Ça commence à sentir le roussi pour Gilbert Collard. Le député du Front national a en effet été mis en examen pour avoir publié sur son compte Twitter, le 16 décembre 2015, une photo prise par l’État islamique sur laquelle apparaît un homme gisant à terre, le visage et le crâne détruits, manifestement à la suite d’une exécution conduite par les partisans de Daech en Irak ou en Syrie.
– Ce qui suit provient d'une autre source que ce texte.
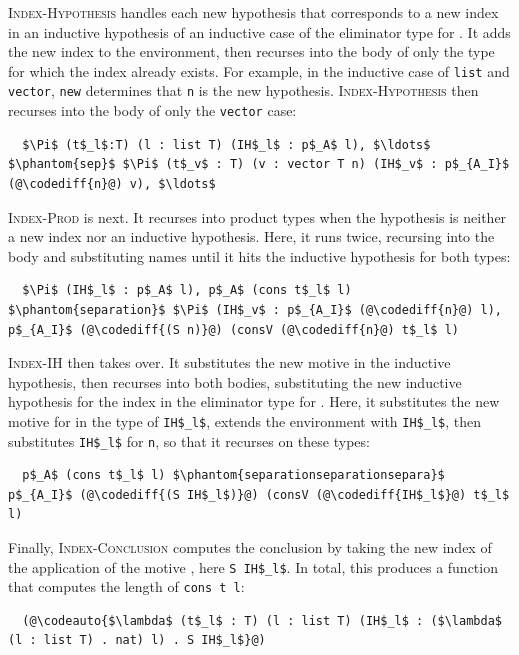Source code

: \textsc{Index-Hypothesis} handles each new hypothesis that corresponds to a new index in an inductive hypothesis
of an inductive case of the eliminator type for \AI. It adds the new index to the environment, then recurses into the body of only the
type for which the index already exists. For example, in the inductive case of \lstinline{list} and \lstinline{vector},
\lstinline{new} determines that \lstinline{n} is the new hypothesis.
\textsc{Index-Hypothesis} then recurses into the body of only the \lstinline{vector} case:
\begin{lstlisting}
  $\Pi$ (t$_l$:T) (l : list T) (IH$_l$ : p$_A$ l), $\ldots$ $\phantom{sep}$ $\Pi$ (t$_v$ : T) (v : vector T n) (IH$_v$ : p$_{A_I}$ (@\codediff{n}@) v), $\ldots$
\end{lstlisting}
\textsc{Index-Prod} is next. It recurses into product types when the hypothesis is neither a new index nor an inductive hypothesis. Here, it runs twice, recursing into the body and substituting names %
until it hits the inductive hypothesis for both types:
\begin{lstlisting}
  $\Pi$ (IH$_l$ : p$_A$ l), p$_A$ (cons t$_l$ l) $\phantom{separation}$ $\Pi$ (IH$_v$ : p$_{A_I}$ (@\codediff{n}@) l),  p$_{A_I}$ (@\codediff{(S n)}@) (consV (@\codediff{n}@) t$_l$ l)
\end{lstlisting}
\textsc{Index-IH} then takes over. It substitutes the new motive in the inductive hypothesis, then recurses into both bodies, 
substituting the new inductive hypothesis for the index in the eliminator type for \AI.
Here, it substitutes the new motive
for  in the type of \lstinline{IH$_l$}, extends the environment with \lstinline{IH$_l$}, then 
substitutes \lstinline{IH$_l$} for \lstinline{n}, so that it recurses on these types:
\begin{lstlisting}
  p$_A$ (cons t$_l$ l) $\phantom{separationseparationsepara}$ p$_{A_I}$ (@\codediff{(S IH$_l$)}@) (consV (@\codediff{IH$_l$}@) t$_l$ l)
\end{lstlisting}
Finally, \textsc{Index-Conclusion} computes the conclusion by taking the new index of the application of the motive ,
here \lstinline{S IH$_l$}.
In total, this produces a function 
that computes the length of \lstinline{cons t l}:
\begin{lstlisting}
  (@\codeauto{$\lambda$ (t$_l$ : T) (l : list T) (IH$_l$ : ($\lambda$ (l : list T) . nat) l) . S IH$_l$}@)
\end{lstlisting}

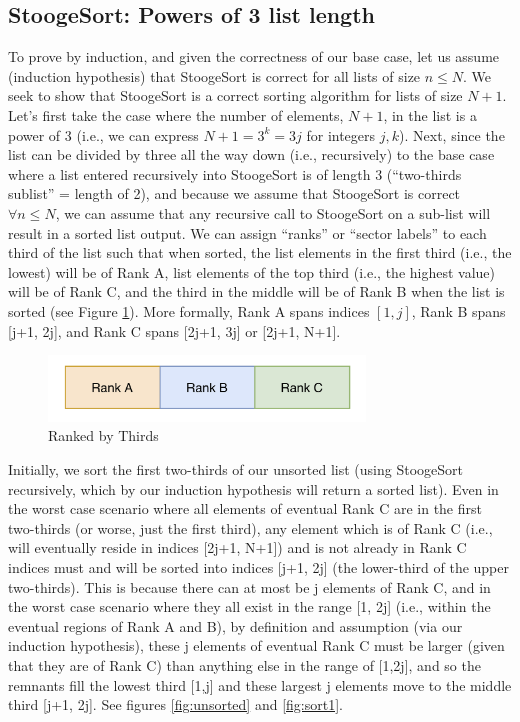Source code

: \documentclass[conference]{styles/acmsiggraph}
\newcommand{\?}{\stackrel{?}{=}}
\begin{document}
\subsection{StoogeSort: Powers of 3 list length}

To prove by induction, and given the correctness of our base case, let us assume (induction hypothesis) that StoogeSort is correct for all lists of size $n \leq N$.  We seek to show that StoogeSort is a correct sorting algorithm for lists of size $N+1$. Let's first take the case where the number of elements, $N+1$,  in the list is a power of 3 (i.e., we can express $N+1 = 3^k = 3j$ for integers $j, k$).  Next, since the list can be divided by three all the way down (i.e., recursively) to the base case where a list entered recursively into StoogeSort is of length 3 (\enquote{two-thirds sublist} = length of 2), and because we assume that StoogeSort is correct $\forall n \leq N$, we can assume that any recursive call to StoogeSort on a sub-list will result in a sorted list output.  We can assign \enquote{ranks} or \enquote{sector labels} to each third of the list such that when sorted, the list elements in the first third (i.e., the lowest) will be of Rank A, list elements of the top third (i.e., the highest value) will be of Rank C, and the third in the middle will be of Rank B when the list is sorted (see Figure \ref{fig:ranks}).  More formally, Rank A spans indices $[1, j]$, Rank B spans [j+1, 2j], and Rank C spans [2j+1, 3j] or [2j+1, N+1].

\begin{figure}[h]
    \centering
    \includegraphics[width=0.75\textwidth]{StoogeFigures/Rank.png}
    \caption{Ranked by Thirds}
    \label{fig:ranks}
\end{figure}
\FloatBarrier

Initially, we sort the first two-thirds of our unsorted list (using StoogeSort recursively, which by our induction hypothesis will return a sorted list).  Even in the worst case scenario where all elements of eventual Rank C are in the first two-thirds (or worse, just the first third), any element which is of Rank C (i.e., will eventually reside in indices [2j+1, N+1]) and is not already in Rank C indices must and will be sorted into indices [j+1, 2j] (the lower-third of the upper two-thirds).  This is because there can at most be j elements of Rank C, and in the worst case scenario where they all exist in the range [1, 2j] (i.e., within the eventual regions of Rank A and B), by definition and assumption (via our induction hypothesis), these j elements of eventual Rank C must be larger (given that they are of Rank C) than anything else in the range of [1,2j], and so the remnants fill the lowest third [1,j] and these largest j elements move to the middle third [j+1, 2j].  See figures \ref{fig:unsorted} and \ref{fig:sort1}.
\end{document}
L’inculpation du parlementaire a été annoncée jeudi 11 janvier par son avocat. Selon le parquet de Nanterre, le député du Gard risque aujourd’hui une peine de trois ans de prison et une amende de 75 000 euros pour « diffusion d’images violentes  » sur le réseau social. Il semble donc que la justice le poursuive sur le fondement de l’article 227-24 du Code pénal.
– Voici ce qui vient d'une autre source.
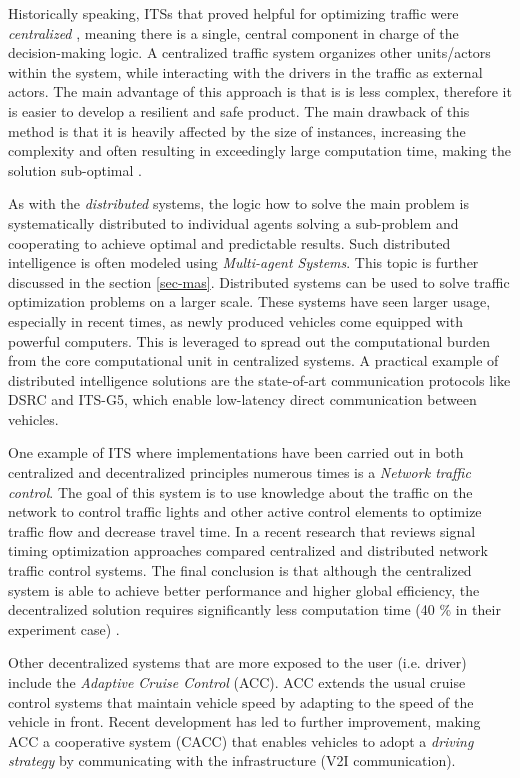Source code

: \documentclass[0main.tex]{subfiles}
\begin{document}
Historically speaking, ITSs that proved helpful for optimizing traffic were \emph{centralized}
\cite{Corman2010}, meaning there is a single, central component in charge of the
decision-making logic. A centralized traffic system organizes other units/actors within the
system, while interacting with the drivers in the traffic as external actors. The main
advantage of this approach is that is is less complex, therefore it is easier to develop a
resilient and safe product. The main drawback of this method is that it is heavily affected by
the size of instances, increasing the complexity and often resulting in exceedingly large
computation time, making the solution sub-optimal \cite{Corman2010}. 

As with the \emph{distributed} systems, the logic how to solve the main problem is systematically distributed to
individual agents solving a sub-problem and cooperating to achieve optimal and predictable
results. Such distributed intelligence is often modeled using \emph{Multi-agent Systems}. This
topic is further discussed in the section \ref{sec-mas}. Distributed systems can be used to
solve traffic optimization problems on a larger scale. These systems have seen larger usage,
especially in recent times, as newly produced vehicles come equipped with powerful computers.
This is leveraged to spread out the computational burden from the core computational unit in centralized
systems. A practical example of distributed intelligence solutions are the state-of-art
communication protocols like DSRC and ITS-G5, which enable low-latency direct communication
between vehicles. 

One example of ITS where implementations have been carried out in both centralized and 
decentralized principles numerous times is a \emph{Network traffic control}. The goal of this 
system is to use knowledge about the traffic on the network to control traffic lights and other 
active control elements to optimize traffic flow and decrease travel time. In a recent research 
that reviews signal timing optimization approaches compared centralized and distributed network traffic
control systems. The final conclusion is that although the centralized system is able
to achieve better performance and higher global efficiency, the decentralized solution requires
significantly less computation time (40 \% in their experiment case) \cite{Chow2019}.

Other decentralized systems that are more exposed to the user (i.e. driver) include the 
\emph{Adaptive Cruise Control} (ACC). ACC extends the usual cruise control systems 
that maintain vehicle speed by adapting to the speed of the vehicle in front.  
Recent development has led to further improvement, making ACC a cooperative system (CACC) that 
enables vehicles to adopt a \emph{driving strategy} by communicating with the infrastructure (V2I 
communication).
\end{document}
avocat justice tribunal droit loi juge
CC Statmanharris

Cette disposition sanctionne notamment la diffusion par n’importe quel moyen d’un « message à caractère violent […] ou de nature à porter gravement atteinte à la dignité humaine ». Il est précisé dans l’article que les sanctions sont prévues « lorsque ce message est susceptible d’être vu ou perçu par un mineur ». Et Twitter accueille justement beaucoup de personnes n’ayant pas atteint l’âge de la majorité.

Les poursuites contre Gilbert Collard ont été rendues possibles le 27 septembre 2017, quand l’Assemblée nationale a décidé de lever l’immunité parlementaire sur laquelle l’élu pouvait compter pour ne pas être inquiété. À ce moment-là, nous avions passé en revue un certain nombre d’articles de loi susceptibles de servir en cas d’action en justice contre le parlementaire.

Plus d’immunité pour Marine Le Pen

La diffusion de la photographie sur le compte Twitter de Gilbert Collard est survenue peu de temps après une une polémique entre Marine Le Pen et l’animateur de radio Jean-Jacques Bourdin. Celui-ci avait établi un parallèle entre le Front national et l’État islamique en recevant Gilles Kepel, un politologue et sociologue spécialiste de l’islam et du monde arabe contemporain.

Cette séquence avait naturellement irrité au plus haut point la patronne du FN (qui a elle aussi perdu son immunité parlementaire). En riposte, elle avait cherché à souligner sur Twitter la barbarie de Daech, en relayant elle-même des photos d’exactions. Ses soutiens étaient alors venus en renfort, dont Gilbert Collard, en lâchant : « Bourdin compare le FN à Daech : le poids des mots et le choc des bobos ! ».